Entre as medidas, estão linhas de crédito para cobrir gastos de manutenção e troca de pneus, melhorias nas estradas e maior rigor na fiscalização do cumprimento do valor do frete, tabelado desde o ano passado.

Economistas apontam, no entanto, que a demanda por frete ainda está deprimida por uma economia que passou por uma forte crise e não deslancha, e um estímulo para a aquisição de novos caminhões poderia sobreofertar o mercado.

Além disso, o crédito voltado para transportadoras mais estruturadas aprofundaria a concorrência para o caminhoneiro autônomo.

“Nós já estamos com excesso de oferta de frete. Facilitar a aquisição colocando mais caminhões vai agravar o problema”, diz Otto Nogami, professor de economia do Insper.

É um filme que o mercado já conhece. Em 2012, no governo de Dilma Rousseff, o BNDES ofereceu linhas de financiamento subsidiado para caminhoneiros. Quando veio a recessão, a demanda por frete caiu acompanhando a queda nas atividades produtivas, e os caminhoneiros começaram a sentir dificuldade para honrar seus empréstimos.

Parte dos economistas argumenta que essa situação generalizada de descontentamento e endividamento da categoria levou à paralisação de maio do ano passado. 

“É uma medida que pode agradar aos caminhoneiros que estão olhando para a questão do ponto de vista individual. Mas já tivemos programas que estimularam a compra de caminhões no passado e isso contribuiu para a crise pelo excesso de oferta”, diz Armando Castelar, coordenador da área de economia aplicada do Ibre (Instituto Brasileiro de Economia) da FGV.  

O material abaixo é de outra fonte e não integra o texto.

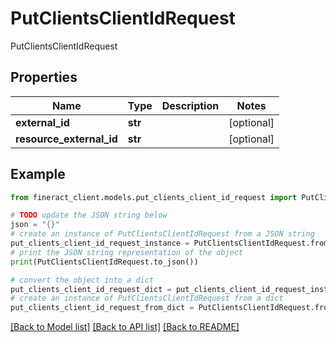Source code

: # PutClientsClientIdRequest

PutClientsClientIdRequest

## Properties

Name | Type | Description | Notes
------------ | ------------- | ------------- | -------------
**external_id** | **str** |  | [optional] 
**resource_external_id** | **str** |  | [optional] 

## Example

```python
from fineract_client.models.put_clients_client_id_request import PutClientsClientIdRequest

# TODO update the JSON string below
json = "{}"
# create an instance of PutClientsClientIdRequest from a JSON string
put_clients_client_id_request_instance = PutClientsClientIdRequest.from_json(json)
# print the JSON string representation of the object
print(PutClientsClientIdRequest.to_json())

# convert the object into a dict
put_clients_client_id_request_dict = put_clients_client_id_request_instance.to_dict()
# create an instance of PutClientsClientIdRequest from a dict
put_clients_client_id_request_from_dict = PutClientsClientIdRequest.from_dict(put_clients_client_id_request_dict)
```
[[Back to Model list]](../README.md#documentation-for-models) [[Back to API list]](../README.md#documentation-for-api-endpoints) [[Back to README]](../README.md)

Bráulio Borges, economista sênior da área de macroeconomia da LCA Consultores e também pesquisador do Ibre, é um dos que contestam a hipótese de que a sobreoferta de caminhões tenha levado à greve do ano passado. 

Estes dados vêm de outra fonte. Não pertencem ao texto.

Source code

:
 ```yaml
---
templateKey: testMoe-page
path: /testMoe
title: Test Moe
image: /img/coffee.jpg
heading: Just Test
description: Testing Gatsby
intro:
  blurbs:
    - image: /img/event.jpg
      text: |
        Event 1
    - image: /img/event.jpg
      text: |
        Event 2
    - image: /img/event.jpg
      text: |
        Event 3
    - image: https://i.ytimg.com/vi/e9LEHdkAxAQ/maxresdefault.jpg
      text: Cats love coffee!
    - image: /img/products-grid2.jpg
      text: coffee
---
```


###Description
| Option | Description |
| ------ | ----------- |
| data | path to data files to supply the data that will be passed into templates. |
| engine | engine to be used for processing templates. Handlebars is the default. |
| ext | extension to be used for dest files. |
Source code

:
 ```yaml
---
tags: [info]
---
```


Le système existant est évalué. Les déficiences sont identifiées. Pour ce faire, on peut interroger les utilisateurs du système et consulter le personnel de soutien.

Para ele, o estopim do movimento foi resultado da combinação de elementos como a alta no preço do diesel -por questões tributárias domésticas, depreciação do real e escalada do petróleo no exterior- e a incapacidade de os caminhoneiros repassarem esse choque de custo para o valor do frete em meio à crise, além de “um governo politicamente frágil e suscetível à pressão de grupos”, afirma.

O economista observa ainda que, entre 2013 e 2016, os caminhoneiros autônomos perderam fatia de mercado, conforme grandes empresas de logística ganharam escala e passaram a operar frotas próprias.

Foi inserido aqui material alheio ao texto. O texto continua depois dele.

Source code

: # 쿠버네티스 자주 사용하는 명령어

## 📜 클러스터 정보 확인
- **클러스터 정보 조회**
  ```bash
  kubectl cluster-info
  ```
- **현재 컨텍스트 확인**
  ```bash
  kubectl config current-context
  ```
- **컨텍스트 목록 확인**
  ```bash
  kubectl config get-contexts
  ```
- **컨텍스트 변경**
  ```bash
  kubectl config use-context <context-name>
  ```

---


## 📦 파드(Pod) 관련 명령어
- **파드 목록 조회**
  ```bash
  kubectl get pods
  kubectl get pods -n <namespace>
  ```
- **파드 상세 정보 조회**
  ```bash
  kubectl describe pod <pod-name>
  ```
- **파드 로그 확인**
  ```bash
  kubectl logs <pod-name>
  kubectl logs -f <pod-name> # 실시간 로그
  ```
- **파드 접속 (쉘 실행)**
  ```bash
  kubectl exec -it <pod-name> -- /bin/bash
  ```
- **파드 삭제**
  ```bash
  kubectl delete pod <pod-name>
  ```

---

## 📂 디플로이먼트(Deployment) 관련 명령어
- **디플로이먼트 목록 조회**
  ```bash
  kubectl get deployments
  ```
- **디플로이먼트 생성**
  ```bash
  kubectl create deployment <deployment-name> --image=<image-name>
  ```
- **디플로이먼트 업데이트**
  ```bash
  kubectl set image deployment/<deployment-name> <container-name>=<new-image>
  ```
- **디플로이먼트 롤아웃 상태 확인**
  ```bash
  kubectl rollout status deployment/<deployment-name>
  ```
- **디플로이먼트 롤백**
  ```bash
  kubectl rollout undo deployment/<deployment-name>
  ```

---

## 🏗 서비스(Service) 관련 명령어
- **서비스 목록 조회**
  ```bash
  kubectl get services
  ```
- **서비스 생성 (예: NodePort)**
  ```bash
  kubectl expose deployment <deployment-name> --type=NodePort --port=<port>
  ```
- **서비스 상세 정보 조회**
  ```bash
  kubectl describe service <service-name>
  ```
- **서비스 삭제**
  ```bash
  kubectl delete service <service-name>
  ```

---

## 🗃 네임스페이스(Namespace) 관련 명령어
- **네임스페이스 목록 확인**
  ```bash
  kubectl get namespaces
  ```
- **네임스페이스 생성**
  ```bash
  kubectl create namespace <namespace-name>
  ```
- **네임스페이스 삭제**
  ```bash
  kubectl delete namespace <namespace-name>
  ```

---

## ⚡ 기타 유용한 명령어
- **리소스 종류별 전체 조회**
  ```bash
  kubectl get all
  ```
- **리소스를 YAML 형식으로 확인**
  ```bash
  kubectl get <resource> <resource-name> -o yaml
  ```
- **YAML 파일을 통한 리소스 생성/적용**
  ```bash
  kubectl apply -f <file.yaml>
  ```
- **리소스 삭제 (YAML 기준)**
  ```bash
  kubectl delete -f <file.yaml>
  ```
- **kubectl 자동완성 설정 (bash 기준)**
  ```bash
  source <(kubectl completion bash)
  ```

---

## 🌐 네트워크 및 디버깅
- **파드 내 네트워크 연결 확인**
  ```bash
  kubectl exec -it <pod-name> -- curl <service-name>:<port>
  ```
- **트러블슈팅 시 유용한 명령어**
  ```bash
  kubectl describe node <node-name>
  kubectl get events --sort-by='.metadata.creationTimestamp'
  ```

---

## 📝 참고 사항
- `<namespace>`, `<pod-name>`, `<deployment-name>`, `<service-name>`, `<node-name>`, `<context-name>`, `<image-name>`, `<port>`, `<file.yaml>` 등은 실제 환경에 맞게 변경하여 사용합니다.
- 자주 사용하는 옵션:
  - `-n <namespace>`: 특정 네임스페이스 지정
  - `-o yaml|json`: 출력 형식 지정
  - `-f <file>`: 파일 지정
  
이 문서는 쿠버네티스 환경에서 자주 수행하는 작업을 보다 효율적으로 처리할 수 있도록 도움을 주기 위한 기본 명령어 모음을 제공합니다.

“São caminhões mais novos e eficientes, que consomem menos combustíveis, o que possibilitou contratos de prazo mais longo e com descontos aos clientes”, diz Borges.

Em um ponto especialistas concordam: essa concorrência deve se agravar com a tabela de frete. Os economistas dizem que, com preços regulados, muitas empresas têm colocado na ponta do lápis que é mais vantajoso ter frota própria.

“Se elas estão comprando esses caminhões para contornar o problema criado com o frete mínimo, na verdade estamos colocando pólvora na fogueira”, diz Nogami.

Em 2018, o licenciamento de caminhões novos nacionais cresceu 48% na comparação com o ano anterior, de acordo com dados da Anfavea (associação das montadoras). Mas isso se deu, em boa parte, porque o licenciamento de caminhões pesados -muito ligados às atividades do agronegócio- subiu 86%. No primeiro trimestre deste ano, os licenciamentos de caminhões cresceram 46%, enquanto os de pesados subiram 67%.

Quando as próprias companhias começam a transportar sua produção, caminhoneiros autônomos perdem mercado não só porque ficam sem esse cliente mas também porque são as grandes empresas de logística que têm melhores condições de competir em um setor verticalizado, diz Borges.

“Estamos em uma sinuca de bico. A principal demanda dos caminhoneiros é que a ANTT [Agência Nacional de Transportes Terrestres] fiscalize o cumprimento da tabela de frete, mas isso vai levar as empresas a verticalizarem ainda mais a frota. É um tiro no pé dos caminhoneiros autônomos. A frota vai crescer mais, para uma demanda ainda no ritmo de tartaruga da economia brasileira, e os caminhoneiros autônomos vão ter um espaço menor de um mercado que já cresce pouco”, afirma.